His friend was taking a long time. He didn’t have a watch to check, but his ass was definitely numb. He shivered, and glanced around him, and from no where in particular, he began to think about Yetis. He wasn’t sure why. He’d never gone for any of that paranormal bullcrap. Millions of Big Foot sightings or not, Dave liked to think that he had two feet planted firmly in reality. Reality had little time for things like Yetis and Big Feet. Reality preferred Spreadsheets and Growth Reports and Board Meetings. Dave didn’t like those things, either, but he believed in them. They made up a part of the world he understood.
Still, sitting on the side of a mountain with your butt suck in the snow and with nothing to look at but a bunch of trees and nothing to do but wait and think, he found it hard not to let his mind wander to snow monsters. And just when he was convincing himself that everyone who had ever believed in something as nonsensical as a Yeti were all insane, he heard a noise.
He would find himself, in later days, unable to recall what exactly about the noise it was that had his hackles rising. He just knew it wasn’t a good noise. In fact, it was a bone-crackle noise. A splintering noise, the kind of noise that was made by something big, and something strong, and something animal. Dave shook himself. He told himself that at absolute worst, there was a bear nearby. He told himself that he’d just psyched himself out. He told himself a number of comforting things.

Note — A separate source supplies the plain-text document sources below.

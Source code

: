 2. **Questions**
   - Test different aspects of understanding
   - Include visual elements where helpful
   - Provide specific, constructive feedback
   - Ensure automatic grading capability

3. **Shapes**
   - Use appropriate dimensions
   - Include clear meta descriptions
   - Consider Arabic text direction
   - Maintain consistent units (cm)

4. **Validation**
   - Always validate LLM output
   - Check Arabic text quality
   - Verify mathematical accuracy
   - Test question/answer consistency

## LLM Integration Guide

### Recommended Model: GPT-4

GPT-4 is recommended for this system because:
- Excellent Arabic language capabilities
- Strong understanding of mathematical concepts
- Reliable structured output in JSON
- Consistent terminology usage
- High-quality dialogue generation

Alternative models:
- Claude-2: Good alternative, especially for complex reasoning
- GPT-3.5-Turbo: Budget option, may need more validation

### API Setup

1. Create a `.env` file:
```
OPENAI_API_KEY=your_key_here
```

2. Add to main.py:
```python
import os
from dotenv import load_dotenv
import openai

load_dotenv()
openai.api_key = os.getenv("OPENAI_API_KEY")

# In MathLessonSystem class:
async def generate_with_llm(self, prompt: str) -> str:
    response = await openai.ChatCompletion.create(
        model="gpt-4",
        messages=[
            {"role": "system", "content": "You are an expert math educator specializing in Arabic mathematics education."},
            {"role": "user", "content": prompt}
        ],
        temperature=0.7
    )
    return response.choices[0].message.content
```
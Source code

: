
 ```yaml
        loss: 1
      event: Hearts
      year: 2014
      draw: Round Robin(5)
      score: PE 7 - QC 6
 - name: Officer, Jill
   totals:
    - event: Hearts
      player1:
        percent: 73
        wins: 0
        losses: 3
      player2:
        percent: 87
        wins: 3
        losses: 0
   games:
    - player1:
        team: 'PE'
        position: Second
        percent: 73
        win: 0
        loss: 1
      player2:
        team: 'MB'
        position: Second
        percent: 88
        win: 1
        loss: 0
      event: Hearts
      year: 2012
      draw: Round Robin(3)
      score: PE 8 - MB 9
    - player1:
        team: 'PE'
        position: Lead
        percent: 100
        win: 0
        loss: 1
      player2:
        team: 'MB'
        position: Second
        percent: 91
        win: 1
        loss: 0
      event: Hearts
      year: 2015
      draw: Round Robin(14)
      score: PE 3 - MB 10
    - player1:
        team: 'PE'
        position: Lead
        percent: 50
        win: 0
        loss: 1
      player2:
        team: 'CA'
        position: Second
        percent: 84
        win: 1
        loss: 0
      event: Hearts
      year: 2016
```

But he couldn’t stop himself from hearing it lumber closer. He looked up the slope. Still no sign of his friend yet -- the bend obscured most of the high ground, and he felt very small and very alone.
Come on. This is all in your head. There’s nothing to be afraid of. Thousands of people come to this mountain to snowboard. Hundreds of thousands. They’re all okay. He nodded. That made sense. More sense than the lumbering footsteps headed in his direction.
Brown bear, brown bear, what do you see…? The lyrics to the song drifted to him from the vast distance of his childhood. He shivered. The cheerful song seemed to mock him as he sat there, shivering and convinced that he had just seen one too many horror flicks this month.
At that moment, he felt a deep chill come over him, frosting his bones. He stiffened and everything inside of him screamed at him to get up, to move, to get away and not look back. Instead, slowly, he turned his head. And something, something large and white and tangled, brought a massive paw down on his skull.
He woke, and he was sick. He supposed he must have been knocked unconscious. He glanced around, and he realized that he couldn’t see much. It was dark and there was ice, and that was about all his senses could tell him. That, and something smelled very unpleasant. It didn’t help his queasy stomach. He closed his eyes, but that was just as bad as having them open. Still, whatever it was that hit him -- he was telling himself it was a polar bear, some freak polar bear that had somehow made it to the mountains of California, and screw anyone who would argue -- seemed to have disappeared. He took a few deep breaths through his mouth, and stopped trying to identify the smell.
He must have dozed again, because when he woke, it was lighter in the cave. The smell was still there, and he could make out a dark stain in the snow not far from where he was. He tried to stand this time. But when he managed to get to his feet, he was so dizzy that he wasn’t sure which way was up, or down, or out, and he sank back to his haunches. The queasiness was worse.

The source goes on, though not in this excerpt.